* [What the task asks] Check every line of the material below for the string "assets", and return the ones that have it.

* [Dataset content]
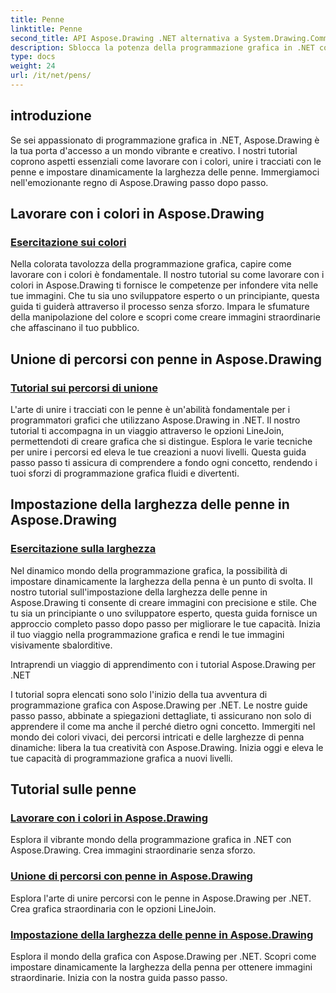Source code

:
 ```yaml
---
title: Penne
linktitle: Penne
second_title: API Aspose.Drawing .NET alternativa a System.Drawing.Common
description: Sblocca la potenza della programmazione grafica in .NET con i tutorial Aspose.Drawing. Scopri la manipolazione del colore, l'unione dei percorsi e l'impostazione dinamica della larghezza della penna per immagini straordinarie.
type: docs
weight: 24
url: /it/net/pens/
---
```


## introduzione

Se sei appassionato di programmazione grafica in .NET, Aspose.Drawing è la tua porta d'accesso a un mondo vibrante e creativo. I nostri tutorial coprono aspetti essenziali come lavorare con i colori, unire i tracciati con le penne e impostare dinamicamente la larghezza delle penne. Immergiamoci nell'emozionante regno di Aspose.Drawing passo dopo passo.

## Lavorare con i colori in Aspose.Drawing

### [Esercitazione sui colori](./colors/)

Nella colorata tavolozza della programmazione grafica, capire come lavorare con i colori è fondamentale. Il nostro tutorial su come lavorare con i colori in Aspose.Drawing ti fornisce le competenze per infondere vita nelle tue immagini. Che tu sia uno sviluppatore esperto o un principiante, questa guida ti guiderà attraverso il processo senza sforzo. Impara le sfumature della manipolazione del colore e scopri come creare immagini straordinarie che affascinano il tuo pubblico.

## Unione di percorsi con penne in Aspose.Drawing

### [Tutorial sui percorsi di unione](./join/)

L'arte di unire i tracciati con le penne è un'abilità fondamentale per i programmatori grafici che utilizzano Aspose.Drawing in .NET. Il nostro tutorial ti accompagna in un viaggio attraverso le opzioni LineJoin, permettendoti di creare grafica che si distingue. Esplora le varie tecniche per unire i percorsi ed eleva le tue creazioni a nuovi livelli. Questa guida passo passo ti assicura di comprendere a fondo ogni concetto, rendendo i tuoi sforzi di programmazione grafica fluidi e divertenti.

## Impostazione della larghezza delle penne in Aspose.Drawing

### [Esercitazione sulla larghezza](./width/)

Nel dinamico mondo della programmazione grafica, la possibilità di impostare dinamicamente la larghezza della penna è un punto di svolta. Il nostro tutorial sull'impostazione della larghezza delle penne in Aspose.Drawing ti consente di creare immagini con precisione e stile. Che tu sia un principiante o uno sviluppatore esperto, questa guida fornisce un approccio completo passo dopo passo per migliorare le tue capacità. Inizia il tuo viaggio nella programmazione grafica e rendi le tue immagini visivamente sbalorditive.

Intraprendi un viaggio di apprendimento con i tutorial Aspose.Drawing per .NET

I tutorial sopra elencati sono solo l'inizio della tua avventura di programmazione grafica con Aspose.Drawing per .NET. Le nostre guide passo passo, abbinate a spiegazioni dettagliate, ti assicurano non solo di apprendere il come ma anche il perché dietro ogni concetto. Immergiti nel mondo dei colori vivaci, dei percorsi intricati e delle larghezze di penna dinamiche: libera la tua creatività con Aspose.Drawing. Inizia oggi e eleva le tue capacità di programmazione grafica a nuovi livelli.
## Tutorial sulle penne
### [Lavorare con i colori in Aspose.Drawing](./colors/)
Esplora il vibrante mondo della programmazione grafica in .NET con Aspose.Drawing. Crea immagini straordinarie senza sforzo.
### [Unione di percorsi con penne in Aspose.Drawing](./join/)
Esplora l'arte di unire percorsi con le penne in Aspose.Drawing per .NET. Crea grafica straordinaria con le opzioni LineJoin.
### [Impostazione della larghezza delle penne in Aspose.Drawing](./width/)
Esplora il mondo della grafica con Aspose.Drawing per .NET. Scopri come impostare dinamicamente la larghezza della penna per ottenere immagini straordinarie. Inizia con la nostra guida passo passo.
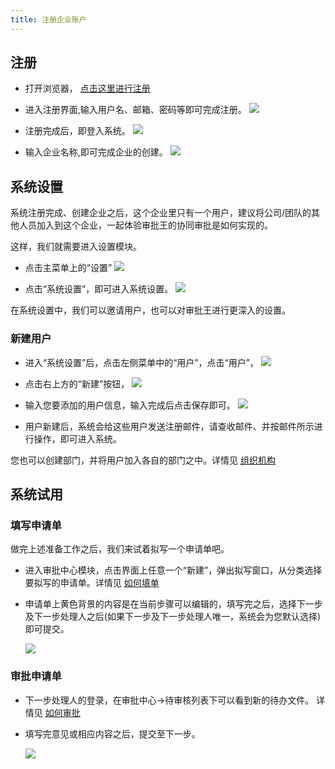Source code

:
 ```yaml
---
title: 注册企业账户
---
```



## 注册
- 打开浏览器， [点击这里进行注册](https://cn.steedos.com/accounts/a/signup#/login)
   
- 进入注册界面,输入用户名、邮箱、密码等即可完成注册。
	![](/assets/注册.png)

- 注册完成后，即登入系统。
	![](/assets/注册1.png)

- 输入企业名称,即可完成企业的创建。
	![](/assets/注册2.png)

## 系统设置
系统注册完成、创建企业之后，这个企业里只有一个用户，建议将公司/团队的其他人员加入到这个企业，一起体验审批王的协同审批是如何实现的。

这样，我们就需要进入设置模块。

- 点击主菜单上的“设置”
	![](/assets/注册4.png)

- 点击“系统设置”，即可进入系统设置。
	![](/assets/注册3.png)

在系统设置中，我们可以邀请用户，也可以对审批王进行更深入的设置。

### 新建用户
- 进入“系统设置”后，点击左侧菜单中的“用户”，点击“用户”，
	![](/assets/注册5.png)
- 点击右上方的“新建”按钮，
	![](/assets/注册6.png)

- 输入您要添加的用户信息，输入完成后点击保存即可。
	![](/assets/注册7.png)

- 用户新建后，系统会给这些用户发送注册邮件，请查收邮件、并按邮件所示进行操作，即可进入系统。

您也可以创建部门，并将用户加入各自的部门之中。详情见 [组织机构](organization)

## 系统试用

### 填写申请单
做完上述准备工作之后，我们来试着拟写一个申请单吧。
- 进入审批中心模块，点击界面上任意一个“新建”，弹出拟写窗口，从分类选择要拟写的申请单。详情见 [如何填单](instance_add)
- 申请单上黄色背景的内容是在当前步骤可以编辑的，填写完之后，选择下一步及下一步处理人之后(如果下一步及下一步处理人唯一，系统会为您默认选择)即可提交。 
     
     ![](/assets/试用4.png)

### 审批申请单
- 下一步处理人的登录，在审批中心->待审核列表下可以看到新的待办文件。 详情见 [如何审批](instance_approve)
- 填写完意见或相应内容之后，提交至下一步。     
     
     ![](/assets/试用5.png)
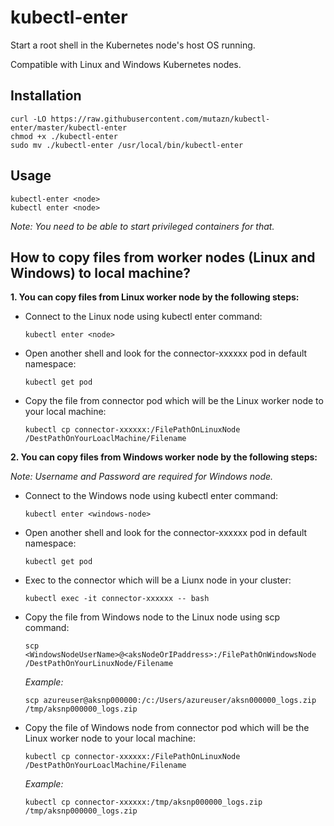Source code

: # kubectl-enter

Start a root shell in the Kubernetes node's host OS running.

Compatible with Linux and Windows Kubernetes nodes.

## Installation

```
curl -LO https://raw.githubusercontent.com/mutazn/kubectl-enter/master/kubectl-enter
chmod +x ./kubectl-enter
sudo mv ./kubectl-enter /usr/local/bin/kubectl-enter
```

## Usage

```
kubectl-enter <node>
kubectl enter <node>

```
*Note: You need to be able to start privileged containers for that.*

## How to copy files from worker nodes (Linux and Windows) to local machine?
**1. You can copy files from Linux worker node by the following steps:**
- Connect to the Linux node using kubectl enter command: 
  ```
  kubectl enter <node>
  ```
- Open another shell and look for the connector-xxxxxx pod in default namespace: 
  ```
  kubectl get pod
  ```
- Copy the file from connector pod which will be the Linux worker node to your local machine:
  ```
  kubectl cp connector-xxxxxx:/FilePathOnLinuxNode /DestPathOnYourLoaclMachine/Filename
  ```
**2. You can copy files from Windows worker node by the following steps:**

*Note: Username and Password are required for Windows node.*
- Connect to the Windows node using kubectl enter command: 
  ```
  kubectl enter <windows-node>
  ```
- Open another shell and look for the connector-xxxxxx pod in default namespace: 
  ```
  kubectl get pod
  ```
- Exec to the connector which will be a Liunx node in your cluster:
  ```
  kubectl exec -it connector-xxxxxx -- bash
  ```
- Copy the file from Windows node to the Linux node using scp command:
  ```
  scp <WindowsNodeUserName>@<aksNodeOrIPaddress>:/FilePathOnWindowsNode /DestPathOnYourLinuxNode/Filename
  ```
  *Example:*
  ```
  scp azureuser@aksnp000000:/c:/Users/azureuser/aksn000000_logs.zip /tmp/aksnp000000_logs.zip
  ```
- Copy the file of Windows node from connector pod which will be the Linux worker node to your local machine:
  ```
  kubectl cp connector-xxxxxx:/FilePathOnLinuxNode /DestPathOnYourLoaclMachine/Filename
  ```
  *Example:*
  ```
  kubectl cp connector-xxxxxx:/tmp/aksnp000000_logs.zip /tmp/aksnp000000_logs.zip
  ```
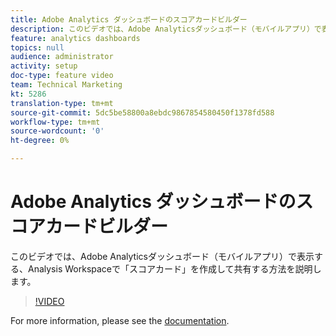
 ```yaml
---
title: Adobe Analytics ダッシュボードのスコアカードビルダー
description: このビデオでは、Adobe Analyticsダッシュボード（モバイルアプリ）で表示する、Analysis Workspaceで「スコアカード」を作成して共有する方法を説明します。
feature: analytics dashboards
topics: null
audience: administrator
activity: setup
doc-type: feature video
team: Technical Marketing
kt: 5286
translation-type: tm+mt
source-git-commit: 5dc5be58800a8ebdc9867854580450f1378fd588
workflow-type: tm+mt
source-wordcount: '0'
ht-degree: 0%

---
```



# Adobe Analytics ダッシュボードのスコアカードビルダー

このビデオでは、Adobe Analyticsダッシュボード（モバイルアプリ）で表示する、Analysis Workspaceで「スコアカード」を作成して共有する方法を説明します。

>[!VIDEO](https://video.tv.adobe.com/v/34544/?quality=12)

For more information, please see the [documentation](https://docs.adobe.com/help/ja-JP/analytics/analyze/mobapp/home.html).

* [Reply]
	![](/assets/注册.png)
	![](/assets/注册1.png)
	![](/assets/注册2.png)
	![](/assets/注册4.png)
	![](/assets/注册3.png)
	![](/assets/注册5.png)
	![](/assets/注册6.png)
	![](/assets/注册7.png)
     ![](/assets/试用4.png)
     ![](/assets/试用5.png)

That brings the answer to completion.